Contraint au secret militaire (les archives de Satory n'ont été rendues accessibles que dans les années 90), il ne parle de ses vols qu'en 1906 après celui de Santos-Dumont à Bagatelle, c'est à cause de ce silence qu'est née la controverse entretenue par les partisans des frères Wright. En France, à l'époque, personne n'a entendu parlé des frères Wright. Santos Dumont prétend donc être le père de l'aviation. Un débat national, jamais vraiment tranché, s'engage.

Ader prend sa retraite. Il finit sa vie près de Toulouse, dans ses vignes. De temps à autres, Panhard et Levassor lui demande de tester leurs derniers modèles. Son cerveau bouillonne toujours d'idée (on a retrouvé des croquis de turbines et de réacteurs dans ses carnets de notes), mais il ne construit plus rien.

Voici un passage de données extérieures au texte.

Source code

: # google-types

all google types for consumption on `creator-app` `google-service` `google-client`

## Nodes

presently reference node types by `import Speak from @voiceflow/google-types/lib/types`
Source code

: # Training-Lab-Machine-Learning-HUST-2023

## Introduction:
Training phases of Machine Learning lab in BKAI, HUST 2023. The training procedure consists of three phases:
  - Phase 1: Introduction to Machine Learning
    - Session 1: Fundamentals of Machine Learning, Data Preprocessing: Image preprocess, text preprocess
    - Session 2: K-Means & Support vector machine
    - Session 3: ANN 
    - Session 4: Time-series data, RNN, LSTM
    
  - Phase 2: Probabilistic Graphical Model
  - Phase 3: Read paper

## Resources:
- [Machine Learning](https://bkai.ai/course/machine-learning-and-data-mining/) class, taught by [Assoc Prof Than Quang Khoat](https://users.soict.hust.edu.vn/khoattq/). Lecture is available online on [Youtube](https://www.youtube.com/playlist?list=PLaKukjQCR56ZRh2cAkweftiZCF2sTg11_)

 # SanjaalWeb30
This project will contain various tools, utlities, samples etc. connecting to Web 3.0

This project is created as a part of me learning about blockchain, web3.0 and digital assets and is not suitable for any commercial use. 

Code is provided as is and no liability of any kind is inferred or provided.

Il meurt à 84 ans le 3 mai 1925 à Toulouse après une reconnaissance nationale tardive. Seul a survécu l'avion III qui est exposé à Paris au Musée des Arts et Métiers. On doit au grand photographe Nadar de belles photos des ateliers d'Ader où le connaisseur pourra voir, outre l'Eole, des éléments du planeur et du Zéphyr. Outre la paternité du premier vol, on doit à Ader l'invention du mot « avion » et deux ouvrages sur l'aviation : « la première étape de l'aviation militaire française » et « L'aviation militaire », sans compter les nombreuses inventions hors du champ de l'aéronautique.